Dataset entries
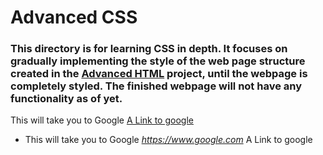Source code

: # Advanced CSS
### This directory is for learning CSS in depth. It focuses on gradually implementing the style of the web page structure created in the [Advanced HTML](../0x00-html_advanced) project, until the webpage is completely styled. The finished webpage will not have any functionality as of yet. 

<p>This will take you to Google <a href="https://www.google.com" target="_blank">A Link to google</a></p>

- This will take you to Google _https://www.google.com_ A Link to google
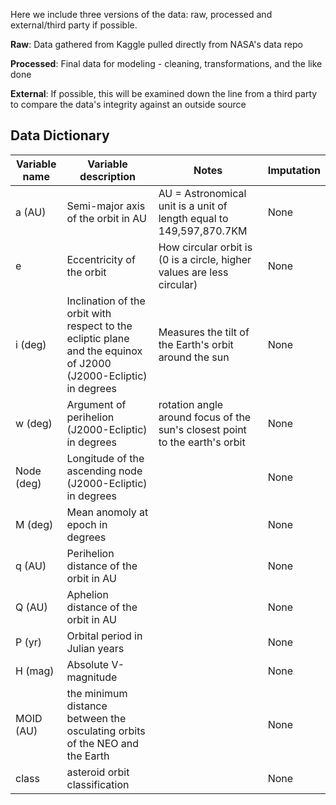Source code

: Here we include three versions of the data: raw, processed and external/third party if possible.

**Raw**: Data gathered from Kaggle pulled directly from NASA's data repo

**Processed**: Final data for modeling - cleaning, transformations, and the like done

**External**: If possible, this will be examined down the line from a third party to compare the data's integrity against an outside source

## Data Dictionary

| Variable name | Variable description | Notes | Imputation |
|---------------|----------------------|-------|------------|
| a (AU) | Semi-major axis of the orbit in AU | AU = Astronomical unit is a unit of length equal to 149,597,870.7KM | None |
| e | Eccentricity of the orbit | How circular orbit is (0 is a circle, higher values are less circular) | None |
| i (deg) | Inclination of the orbit with respect to the ecliptic plane and the equinox of J2000 (J2000-Ecliptic) in degrees | Measures the tilt of the Earth's orbit around the sun | None |
| w (deg) | Argument of perihelion (J2000-Ecliptic) in degrees | rotation angle around focus of the sun's closest point to the earth's orbit | None |
| Node (deg) | Longitude of the ascending node (J2000-Ecliptic) in degrees |  | None |
| M (deg) | Mean anomoly at epoch in degrees |  | None |
| q (AU) | Perihelion distance of the orbit in AU |  | None |
| Q (AU) | Aphelion distance of the orbit in AU |  | None |
| P (yr) | Orbital period in Julian years |  | None |
| H (mag) | Absolute V-magnitude |  | None |
| MOID (AU) | the minimum distance between the osculating orbits of the NEO and the Earth |  | None |
| class | asteroid orbit classification |  | None |
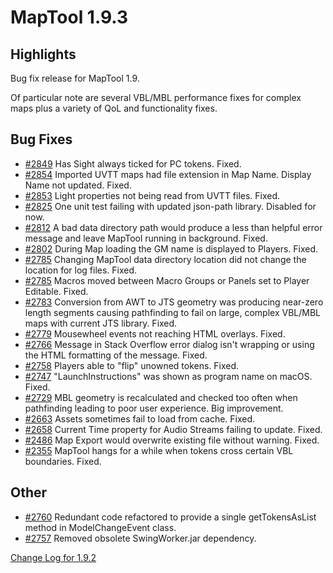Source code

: # MapTool 1.9.3

## Highlights
Bug fix release for MapTool 1.9.

Of particular note are several VBL/MBL performance fixes for complex maps plus a variety of QoL and functionality fixes.

## Bug Fixes
- [#2849][i2849] Has Sight always ticked for PC tokens. Fixed.
- [#2854][i2854] Imported UVTT maps had file extension in Map Name. Display Name not updated. Fixed.
- [#2853][i2853] Light properties not being read from UVTT files. Fixed.
- [#2825][i2825] One unit test failing with updated json-path library. Disabled for now.
- [#2812][i2812] A bad data directory path would produce a less than helpful error message and leave MapTool running in background. Fixed.
- [#2802][i2802] During Map loading the GM name is displayed to Players. Fixed.
- [#2785][i2786] Changing MapTool data directory location did not change the location for log files. Fixed.
- [#2785][i2785] Macros moved between Macro Groups or Panels set to Player Editable. Fixed.
- [#2783][i2783] Conversion from AWT to JTS geometry was producing near-zero length segments causing pathfinding to fail on large, complex VBL/MBL maps with current JTS library. Fixed.
- [#2779][i2779] Mousewheel events not reaching HTML overlays. Fixed.
- [#2766][i2766] Message in Stack Overflow error dialog isn't wrapping or using the HTML formatting of the message. Fixed.
- [#2758][i2758] Players able to "flip" unowned tokens. Fixed.
- [#2747][i2747] "LaunchInstructions" was shown as program name on macOS. Fixed.
- [#2729][i2729] MBL geometry is recalculated and checked too often when pathfinding leading to poor user experience. Big improvement.
- [#2663][i2663] Assets sometimes fail to load from cache. Fixed.
- [#2658][i2658] Current Time property for Audio Streams failing to update. Fixed.
- [#2486][i2486] Map Export would overwrite existing file without warning. Fixed.
- [#2355][i2355] MapTool hangs for a while when tokens cross certain VBL boundaries. Fixed.

## Other
- [#2760][i2760] Redundant code refactored to provide a single getTokensAsList method in ModelChangeEvent class.
- [#2757][i2757] Removed obsolete SwingWorker.jar dependency.

[Change Log for 1.9.2](https://github.com/RPTools/maptool/blob/1.9.2/CHANGE_LOG.md)

[i2854]: https://github.com/RPTools/maptool/issues/2854
[i2853]: https://github.com/RPTools/maptool/issues/2853
[i2849]: https://github.com/RPTools/maptool/issues/2849
[i2825]: https://github.com/RPTools/maptool/issues/2825
[i2812]: https://github.com/RPTools/maptool/issues/2812
[i2802]: https://github.com/RPTools/maptool/issues/2802
[i2786]: https://github.com/RPTools/maptool/issues/2786
[i2785]: https://github.com/RPTools/maptool/issues/2785
[i2783]: https://github.com/RPTools/maptool/issues/2783
[i2779]: https://github.com/RPTools/maptool/issues/2779
[i2766]: https://github.com/RPTools/maptool/issues/2766
[i2760]: https://github.com/RPTools/maptool/issues/2760
[i2758]: https://github.com/RPTools/maptool/issues/2758
[i2757]: https://github.com/RPTools/maptool/issues/2757
[i2747]: https://github.com/RPTools/maptool/issues/2747
[i2729]: https://github.com/RPTools/maptool/issues/2729
[i2663]: https://github.com/RPTools/maptool/issues/2663
[i2658]: https://github.com/RPTools/maptool/issues/2658
[i2486]: https://github.com/RPTools/maptool/issues/2486
[i2355]: https://github.com/RPTools/maptool/issues/2355
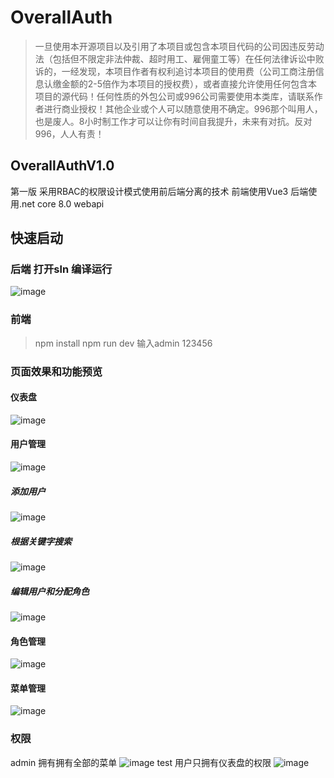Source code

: # OverallAuth
> 一旦使用本开源项目以及引用了本项目或包含本项目代码的公司因违反劳动法（包括但不限定非法仲裁、超时用工、雇佣童工等）在任何法律诉讼中败诉的，一经发现，本项目作者有权利追讨本项目的使用费（公司工商注册信息认缴金额的2-5倍作为本项目的授权费），或者直接允许使用任何包含本项目的源代码！任何性质的外包公司或996公司需要使用本类库，请联系作者进行商业授权！其他企业或个人可以随意使用不确定。996那个叫用人，也是废人。8小时制工作才可以让你有时间自我提升，未来有对抗。反对996，人人有责！
## OverallAuthV1.0
第一版 采用RBAC的权限设计模式使用前后端分离的技术 前端使用Vue3 后端使用.net core 8.0 webapi
## 快速启动
### 后端 打开sln 编译运行
![image](https://github.com/user-attachments/assets/6aac7b1f-26fa-4e5f-b43d-84dcbabe3278)
### 前端 
> npm install
> npm run dev
> 输入admin 123456

### 页面效果和功能预览
#### 仪表盘
![image](https://github.com/user-attachments/assets/c13ef470-11b1-462b-8676-546d5c8108ff)
#### 用户管理
![image](https://github.com/user-attachments/assets/ce8be340-01d1-4787-9421-f13b47063313)
##### 添加用户
![image](https://github.com/user-attachments/assets/295685ce-3aad-4e47-988e-00477b95a672)
##### 根据关键字搜索
![image](https://github.com/user-attachments/assets/6a648392-10a7-4922-8a14-98045bfe4013)
##### 编辑用户和分配角色
![image](https://github.com/user-attachments/assets/4712b64d-fdcc-43aa-83f7-f3871c435360)
#### 角色管理
![image](https://github.com/user-attachments/assets/461402dc-4cf1-4ca2-b427-0b989a60577e)
#### 菜单管理
![image](https://github.com/user-attachments/assets/8a9e0d10-8e0a-4c27-bdc5-2b22d8e2d9bc)

### 权限
admin 拥有拥有全部的菜单
![image](https://github.com/user-attachments/assets/ddfcc888-e4a9-43e7-a0af-3973327d3b45)
test 用户只拥有仪表盘的权限
![image](https://github.com/user-attachments/assets/bb61e116-94f3-4b1f-9dcc-4b5567eb2729)






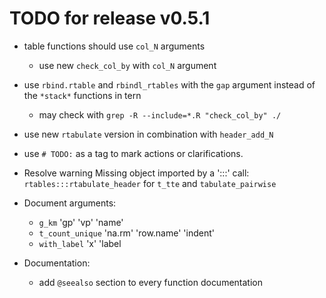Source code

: 

# TODO for release v0.5.1

- table functions should use `col_N` arguments
    - use new `check_col_by` with `col_N` argument

- use `rbind.rtable` and `rbindl_rtables` with the `gap` argument instead of the
`*stack*` functions in tern

    - may check with `grep -R --include=*.R "check_col_by" ./`

- use new `rtabulate` version in combination with `header_add_N`

- use `# TODO:` as a tag to mark actions or clarifications.

- Resolve warning Missing object imported by a ':::' call: `rtables:::rtabulate_header`
for `t_tte` and `tabulate_pairwise`
    
- Document arguments:

  - `g_km` 'gp' 'vp' 'name'
  - `t_count_unique` 'na.rm' 'row.name' 'indent'
  - `with_label` 'x' 'label

- Documentation:
  - add `@seealso` section to every function documentation
  
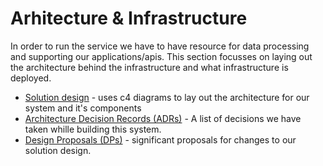 # Arhitecture & Infrastructure

In order to run the service we have to have resource for data processing and supporting our applications/apis. This section focusses on laying out the architecture behind the infrastructure and what infrastructure is deployed.

* [Solution design](/solution-design/) - uses c4 diagrams to lay out the architecture for our system and it's components
* [Architecture Decision Records (ADRs)](/architecture-decision-records/) - A list of decisions we have taken whille building this system.
* [Design Proposals (DPs)](/proposals/) - significant proposals for changes to our solution design.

Exercise: For this exercise, transcribe exactly the part of the records above that opens with the line containing "every function documentation" and closes with the one containing "# Arhitecture & Infrastructure". Pictures are not part of the copy.

Written response:
  - add `@seealso` section to every function documentation
  
 # Arhitecture & Infrastructure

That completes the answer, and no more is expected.